Ay, cuánto habla la envidia de nosotros: quien codicia el cabello de una modelo es porque no lleva en la cabeza más que una mata de estopa trasquilada, quien suspira ante el vehículo del vecino es porque está obligado a desplazarse en una cacerola con neumáticos que gime a cada bache, y quien arquea las cejas como un bobo ante esta chica sevillana de 17 años, Maite Peña, que acaba de obtener la medalla de bronce en las olimpiadas matemáticas de Atenas es porque, como este servidor, no ha logrado conciliar en su vida dos fórmulas ni distinguir una raíz cuadrada de la raíz de mandrágora, muy útil contra el mal de ojo. Mirando sonreír a esta admirable muchacha en su fotografía, mientras muestra el trofeo que ha conseguido, vuelven a caer sobre mí a chaparrones aquellos viejos complejos que yo creía perdidos: yo sentado en la banca de la clase luchando por comprender los signos que desfilaban por la pizarra, copiándolos en un cuaderno sin resultado, enfrentándome a ellos en los exámenes como quien tenía que vérselas con un manual de instrucciones en coreano, el regreso a casa bajo una mochila más pesada que nunca, preguntándome qué haría para orientarme en la clase de mañana. Hoy lo reconozco sin tapujos pero también sin lástima: todavía no me he enterado del todo de qué es un logaritmo y sufro verdaderas dificultades para definir un límite. Y si admiro profundamente a los clavecinistas y a los prestidigitadores, los matemáticos me inspiran una especie de pasmo religioso, como el que debió de acogotar a María Magdalena cuando entendió que su ropa de luto no iba a servirle para nada.

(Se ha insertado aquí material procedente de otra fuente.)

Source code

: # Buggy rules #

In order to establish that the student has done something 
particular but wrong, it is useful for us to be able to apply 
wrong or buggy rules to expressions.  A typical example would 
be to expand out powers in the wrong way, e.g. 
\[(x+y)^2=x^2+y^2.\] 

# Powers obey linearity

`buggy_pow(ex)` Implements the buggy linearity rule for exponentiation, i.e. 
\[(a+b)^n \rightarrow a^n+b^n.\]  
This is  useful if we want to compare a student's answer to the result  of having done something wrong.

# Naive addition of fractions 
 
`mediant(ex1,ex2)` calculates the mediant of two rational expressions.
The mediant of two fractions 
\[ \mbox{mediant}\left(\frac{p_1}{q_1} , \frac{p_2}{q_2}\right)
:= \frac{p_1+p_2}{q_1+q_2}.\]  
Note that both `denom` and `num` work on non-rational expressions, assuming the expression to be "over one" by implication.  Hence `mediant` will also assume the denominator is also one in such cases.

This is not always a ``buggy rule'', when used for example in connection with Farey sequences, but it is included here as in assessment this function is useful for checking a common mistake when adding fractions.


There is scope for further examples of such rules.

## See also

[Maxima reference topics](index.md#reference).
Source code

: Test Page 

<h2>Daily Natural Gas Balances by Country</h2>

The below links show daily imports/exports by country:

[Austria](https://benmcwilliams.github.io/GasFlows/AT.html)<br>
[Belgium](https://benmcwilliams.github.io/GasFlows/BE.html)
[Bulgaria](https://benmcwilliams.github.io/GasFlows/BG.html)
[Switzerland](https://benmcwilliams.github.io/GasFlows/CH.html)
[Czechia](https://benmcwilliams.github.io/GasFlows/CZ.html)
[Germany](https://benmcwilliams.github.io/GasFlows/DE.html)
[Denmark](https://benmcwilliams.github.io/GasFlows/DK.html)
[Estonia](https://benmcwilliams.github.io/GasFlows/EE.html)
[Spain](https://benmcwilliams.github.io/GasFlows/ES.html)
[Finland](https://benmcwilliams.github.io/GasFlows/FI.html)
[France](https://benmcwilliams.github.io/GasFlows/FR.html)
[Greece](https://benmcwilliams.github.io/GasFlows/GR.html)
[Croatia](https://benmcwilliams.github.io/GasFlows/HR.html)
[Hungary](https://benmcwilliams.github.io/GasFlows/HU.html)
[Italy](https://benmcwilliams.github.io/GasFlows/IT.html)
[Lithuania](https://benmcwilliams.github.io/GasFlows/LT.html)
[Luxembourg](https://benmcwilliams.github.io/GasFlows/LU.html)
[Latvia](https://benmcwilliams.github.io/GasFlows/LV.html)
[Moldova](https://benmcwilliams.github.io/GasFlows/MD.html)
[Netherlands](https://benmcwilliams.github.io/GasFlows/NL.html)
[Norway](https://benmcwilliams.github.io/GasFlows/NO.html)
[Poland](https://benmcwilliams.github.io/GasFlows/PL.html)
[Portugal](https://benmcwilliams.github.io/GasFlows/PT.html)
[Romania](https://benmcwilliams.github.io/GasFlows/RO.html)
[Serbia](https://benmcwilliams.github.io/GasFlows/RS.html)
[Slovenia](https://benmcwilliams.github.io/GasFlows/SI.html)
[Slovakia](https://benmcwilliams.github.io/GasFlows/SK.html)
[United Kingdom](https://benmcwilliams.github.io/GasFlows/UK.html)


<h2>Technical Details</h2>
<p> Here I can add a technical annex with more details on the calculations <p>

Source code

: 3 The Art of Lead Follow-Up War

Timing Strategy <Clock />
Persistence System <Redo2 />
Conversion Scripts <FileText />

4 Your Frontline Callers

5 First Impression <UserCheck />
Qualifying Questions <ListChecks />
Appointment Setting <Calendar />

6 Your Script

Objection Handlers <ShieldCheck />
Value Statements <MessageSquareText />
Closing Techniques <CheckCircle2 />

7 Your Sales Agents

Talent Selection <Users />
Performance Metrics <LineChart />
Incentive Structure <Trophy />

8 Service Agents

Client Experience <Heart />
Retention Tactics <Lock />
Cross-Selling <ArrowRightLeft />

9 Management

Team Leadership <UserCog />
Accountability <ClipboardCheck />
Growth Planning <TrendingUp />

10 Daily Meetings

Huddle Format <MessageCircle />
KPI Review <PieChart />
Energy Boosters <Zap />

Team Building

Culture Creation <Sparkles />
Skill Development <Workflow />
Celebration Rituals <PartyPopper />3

Al principio, esta inferioridad mía me causó mucha tristeza, porque muy lamentable es ver cómo los compañeros de colegio corren por el recreo y uno va detrás dando tumbos y tropezones; aquella frase que Platón colgó sobre el portal de la Academia, "No entre quien no sepa matemáticas", no contribuyó a creerme mejor persona. No sé por qué, me dio por pensar que yo no podía andar por la calle tan tranquilamente sin conocer los rudimentos de la aritmética y el cálculo y siendo virgen como una monja en teoría de sistemas; me daba vergüenza presentarme a las chicas porque creía que ellas percibirían enseguida mi flaqueza y que me espetarían a bocajarro un cruel problema de trigonometría. Eso fue en el pasado: ahora mi admiración por los matemáticos no ha cesado, pero también he aprendido que la cuota de imbéciles se reparte equitativamente entre todas las especialidades y que, en contra de lo que piensan los padres (que siempre te aconsejan decantarte por las ciencias), las matemáticas no ayudan a vivir mejor. A esto me ayudó una muy interesante biografía de Albert Einstein que cayó en mis manos poco antes de acabar la carrera, en la que se describía los palos que afligieron al gran prohombre durante su estancia en la escuela y las privaciones que hicieron lo propio en su edad adulta; al final, consagrado y convertido en una litografía, Einstein consumía sus energías manchando encerados en la Universidad de Princeton, en busca de esa teoría total que debía unificar las leyes del electromagnetismo, la gravitación y tantas otras, y que se le escurría sin cesar de las manos, como la arena. Sus últimas palabras antes de abandonar fracasado la tiza, que me consolaron tanto, fueron estas: "Si supiera más matemáticas...".